Senate Pro Tem David Long, R-Fort Wayne said it “is inevitable that we have to find some new sources of funding, no question about it.”

Transportation funding became a key legislative issue last year as motorists and lawmakers lamented Indiana’s road quality, but some, including Long, said they preferred waiting until the 2017 budget-writing session to make major changes.

The Legislature ended up in 2016 passing a $1 billion stop-gap proposal that didn’t raise taxes. It used some of Indiana’s fiscal reserves, redirected some of the state’s sales tax on gasoline to pay for roads, and gave income tax reserves back to local governments to spend on their own projects.

Long said it would be “logical” to index the gas tax to make it keep up with inflation. And lawmakers said they would again consider a cigarette tax—an idea that passed muster with the House Republican caucus last year.

The cigarette tax would have increased by $1 per pack under the House Republican’s proposal last year. They also supported raising the gas tax.

“We may see it again,” Bosma said on the cigarette tax, pointing out that the state could also see more freed up dollars to spend on transportation if fewer people smoked and brought down smoking-related Medicaid expenses.

It’s unclear whether the State Senate would approve such a proposal.

“We aren’t really excited about it in the Senate Republican caucus, but we have to look at all ways to finance transportation,” Long said.

The Indiana Chamber has said it would support indexing or increasing the gas tax, charging fees for alternative-fuel vehicles, tolling an interstate, or dedicating more of the sales tax on fuel to road funding.

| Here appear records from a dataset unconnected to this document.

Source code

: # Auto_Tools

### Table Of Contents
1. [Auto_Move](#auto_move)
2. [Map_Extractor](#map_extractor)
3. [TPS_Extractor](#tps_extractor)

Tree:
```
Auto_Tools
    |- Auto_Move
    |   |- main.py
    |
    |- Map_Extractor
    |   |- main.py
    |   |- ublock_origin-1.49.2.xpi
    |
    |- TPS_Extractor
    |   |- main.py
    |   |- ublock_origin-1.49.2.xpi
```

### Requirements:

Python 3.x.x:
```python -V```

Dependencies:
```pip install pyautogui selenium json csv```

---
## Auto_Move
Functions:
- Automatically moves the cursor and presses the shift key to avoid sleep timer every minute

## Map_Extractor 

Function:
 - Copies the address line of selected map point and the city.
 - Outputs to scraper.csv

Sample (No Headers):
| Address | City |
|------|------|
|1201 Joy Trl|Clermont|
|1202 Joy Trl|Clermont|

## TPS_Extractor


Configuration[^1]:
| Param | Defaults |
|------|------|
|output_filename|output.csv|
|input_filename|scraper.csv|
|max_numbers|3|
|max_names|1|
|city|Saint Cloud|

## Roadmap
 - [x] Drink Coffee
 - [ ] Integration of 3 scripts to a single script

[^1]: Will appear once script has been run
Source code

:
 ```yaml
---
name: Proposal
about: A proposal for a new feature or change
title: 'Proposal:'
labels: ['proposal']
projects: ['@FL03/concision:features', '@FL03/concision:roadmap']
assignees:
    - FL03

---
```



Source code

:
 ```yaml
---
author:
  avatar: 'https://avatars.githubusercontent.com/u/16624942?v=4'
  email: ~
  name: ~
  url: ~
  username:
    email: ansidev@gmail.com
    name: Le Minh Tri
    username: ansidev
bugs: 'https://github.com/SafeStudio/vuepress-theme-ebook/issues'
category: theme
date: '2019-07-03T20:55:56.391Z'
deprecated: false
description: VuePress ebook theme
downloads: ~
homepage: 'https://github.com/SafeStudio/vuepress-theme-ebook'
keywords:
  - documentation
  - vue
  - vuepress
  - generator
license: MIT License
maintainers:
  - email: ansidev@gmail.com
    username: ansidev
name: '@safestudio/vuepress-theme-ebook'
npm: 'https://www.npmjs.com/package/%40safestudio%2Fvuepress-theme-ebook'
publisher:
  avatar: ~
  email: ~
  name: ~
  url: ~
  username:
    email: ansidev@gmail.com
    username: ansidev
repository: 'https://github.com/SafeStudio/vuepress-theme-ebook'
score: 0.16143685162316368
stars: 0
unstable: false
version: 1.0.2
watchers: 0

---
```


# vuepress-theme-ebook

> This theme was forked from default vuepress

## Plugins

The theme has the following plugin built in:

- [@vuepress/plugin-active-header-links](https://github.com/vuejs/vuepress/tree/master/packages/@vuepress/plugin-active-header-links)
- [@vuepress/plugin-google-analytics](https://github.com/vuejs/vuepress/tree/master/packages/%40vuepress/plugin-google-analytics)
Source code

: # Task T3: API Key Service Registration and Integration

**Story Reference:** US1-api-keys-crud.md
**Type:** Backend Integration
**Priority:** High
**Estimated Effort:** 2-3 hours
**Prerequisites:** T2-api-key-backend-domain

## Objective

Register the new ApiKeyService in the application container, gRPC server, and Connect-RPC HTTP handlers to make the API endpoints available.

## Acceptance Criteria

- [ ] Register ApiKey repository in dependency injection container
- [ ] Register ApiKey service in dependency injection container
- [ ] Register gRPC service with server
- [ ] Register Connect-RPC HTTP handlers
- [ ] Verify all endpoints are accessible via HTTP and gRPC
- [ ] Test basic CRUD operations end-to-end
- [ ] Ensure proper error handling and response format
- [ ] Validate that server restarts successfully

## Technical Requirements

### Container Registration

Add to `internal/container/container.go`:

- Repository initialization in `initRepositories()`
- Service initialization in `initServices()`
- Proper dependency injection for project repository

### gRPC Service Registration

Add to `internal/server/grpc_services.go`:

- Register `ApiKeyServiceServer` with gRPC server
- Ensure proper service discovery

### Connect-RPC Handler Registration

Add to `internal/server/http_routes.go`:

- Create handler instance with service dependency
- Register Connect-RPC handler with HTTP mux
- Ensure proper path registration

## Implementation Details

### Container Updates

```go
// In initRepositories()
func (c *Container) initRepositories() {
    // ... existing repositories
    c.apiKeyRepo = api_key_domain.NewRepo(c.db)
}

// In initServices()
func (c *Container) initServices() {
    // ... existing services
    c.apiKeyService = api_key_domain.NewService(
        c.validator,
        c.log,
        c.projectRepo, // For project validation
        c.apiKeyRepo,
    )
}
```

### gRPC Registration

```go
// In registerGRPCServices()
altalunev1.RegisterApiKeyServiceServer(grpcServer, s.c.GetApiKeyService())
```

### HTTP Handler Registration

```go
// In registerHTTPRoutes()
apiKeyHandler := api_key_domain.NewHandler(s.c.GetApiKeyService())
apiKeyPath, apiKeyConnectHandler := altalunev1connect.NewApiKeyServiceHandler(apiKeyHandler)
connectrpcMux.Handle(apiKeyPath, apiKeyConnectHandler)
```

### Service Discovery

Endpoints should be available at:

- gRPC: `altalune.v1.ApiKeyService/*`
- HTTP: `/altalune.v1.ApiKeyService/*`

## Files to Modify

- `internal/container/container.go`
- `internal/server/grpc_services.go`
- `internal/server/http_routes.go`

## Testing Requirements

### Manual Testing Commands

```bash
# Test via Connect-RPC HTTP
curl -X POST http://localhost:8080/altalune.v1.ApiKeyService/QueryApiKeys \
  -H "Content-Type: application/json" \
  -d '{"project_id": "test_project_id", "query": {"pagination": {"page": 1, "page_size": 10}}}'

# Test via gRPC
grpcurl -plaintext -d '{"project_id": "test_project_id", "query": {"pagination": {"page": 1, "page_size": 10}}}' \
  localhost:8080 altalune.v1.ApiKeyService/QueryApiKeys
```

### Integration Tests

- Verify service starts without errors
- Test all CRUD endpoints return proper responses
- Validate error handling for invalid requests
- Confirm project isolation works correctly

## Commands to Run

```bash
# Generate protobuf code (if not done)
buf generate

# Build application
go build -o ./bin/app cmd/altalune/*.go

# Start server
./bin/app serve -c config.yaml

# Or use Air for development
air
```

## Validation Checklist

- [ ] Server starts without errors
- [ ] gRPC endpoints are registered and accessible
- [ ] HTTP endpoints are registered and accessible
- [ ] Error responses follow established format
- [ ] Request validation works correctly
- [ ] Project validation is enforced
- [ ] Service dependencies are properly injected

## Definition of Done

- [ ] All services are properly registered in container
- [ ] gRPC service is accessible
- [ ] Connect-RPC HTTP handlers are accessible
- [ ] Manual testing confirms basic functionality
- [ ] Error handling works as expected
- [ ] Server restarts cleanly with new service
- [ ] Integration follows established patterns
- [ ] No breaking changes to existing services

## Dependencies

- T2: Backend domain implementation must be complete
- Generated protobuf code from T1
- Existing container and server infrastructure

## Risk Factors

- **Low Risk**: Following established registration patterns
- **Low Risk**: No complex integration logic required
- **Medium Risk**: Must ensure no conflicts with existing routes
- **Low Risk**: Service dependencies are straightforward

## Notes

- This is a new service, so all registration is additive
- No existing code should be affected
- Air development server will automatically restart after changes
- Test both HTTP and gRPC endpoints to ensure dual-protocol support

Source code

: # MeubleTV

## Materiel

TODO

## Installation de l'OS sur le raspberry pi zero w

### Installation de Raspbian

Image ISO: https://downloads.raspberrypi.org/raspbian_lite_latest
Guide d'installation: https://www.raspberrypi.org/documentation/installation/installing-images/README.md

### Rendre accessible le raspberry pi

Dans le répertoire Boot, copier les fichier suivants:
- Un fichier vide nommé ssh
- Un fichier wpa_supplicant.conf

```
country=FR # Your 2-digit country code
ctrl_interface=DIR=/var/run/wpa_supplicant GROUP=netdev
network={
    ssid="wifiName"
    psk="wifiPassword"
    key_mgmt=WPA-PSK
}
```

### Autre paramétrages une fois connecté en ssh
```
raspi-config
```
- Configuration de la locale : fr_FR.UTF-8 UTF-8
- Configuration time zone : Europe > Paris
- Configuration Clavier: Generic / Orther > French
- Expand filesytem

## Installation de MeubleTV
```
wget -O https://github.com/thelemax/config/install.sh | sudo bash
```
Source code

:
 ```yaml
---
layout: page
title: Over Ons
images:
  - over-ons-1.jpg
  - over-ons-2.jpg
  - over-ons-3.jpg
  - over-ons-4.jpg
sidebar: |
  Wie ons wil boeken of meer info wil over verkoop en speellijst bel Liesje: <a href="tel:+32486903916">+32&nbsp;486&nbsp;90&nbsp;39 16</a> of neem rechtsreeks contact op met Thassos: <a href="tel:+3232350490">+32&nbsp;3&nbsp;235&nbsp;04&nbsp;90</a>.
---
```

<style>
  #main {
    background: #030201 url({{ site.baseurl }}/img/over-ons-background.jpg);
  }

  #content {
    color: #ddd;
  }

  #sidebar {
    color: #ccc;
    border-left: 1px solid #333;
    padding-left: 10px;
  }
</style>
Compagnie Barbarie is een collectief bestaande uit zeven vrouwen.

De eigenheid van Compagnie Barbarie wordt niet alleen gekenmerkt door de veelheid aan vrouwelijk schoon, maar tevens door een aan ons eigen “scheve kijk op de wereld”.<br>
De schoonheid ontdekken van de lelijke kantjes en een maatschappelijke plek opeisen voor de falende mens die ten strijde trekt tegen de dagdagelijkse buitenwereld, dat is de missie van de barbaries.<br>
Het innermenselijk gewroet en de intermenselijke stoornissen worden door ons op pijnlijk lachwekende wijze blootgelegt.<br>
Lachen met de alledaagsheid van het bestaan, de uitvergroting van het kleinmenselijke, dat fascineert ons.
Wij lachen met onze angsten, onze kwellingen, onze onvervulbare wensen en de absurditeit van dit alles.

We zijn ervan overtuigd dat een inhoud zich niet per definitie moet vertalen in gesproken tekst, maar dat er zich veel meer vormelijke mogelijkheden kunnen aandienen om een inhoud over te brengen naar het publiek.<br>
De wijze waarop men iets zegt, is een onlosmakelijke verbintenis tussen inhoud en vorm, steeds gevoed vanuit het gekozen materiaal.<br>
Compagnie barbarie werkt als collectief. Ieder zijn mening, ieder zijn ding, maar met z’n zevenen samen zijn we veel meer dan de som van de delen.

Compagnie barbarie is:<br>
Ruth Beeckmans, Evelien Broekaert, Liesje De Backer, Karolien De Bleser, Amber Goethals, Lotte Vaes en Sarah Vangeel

A Legislative study committee was also tasked this year with coming up with recommendations on road funding.

House Democratic Minority Leader Scott Pelath said he will be looking to Gov.-elect Eric Holcomb’s “solutions and recommendations” on transportation because he believes the “chief executive has the primary role in making that case to the people,” particularly if it involves a tax increase.

“I’m absolutely certain that every motorist, every citizen wants to see upgrades and not just general improvements, but specific new thoroughfares,” Pelath said. “We have to start building things.”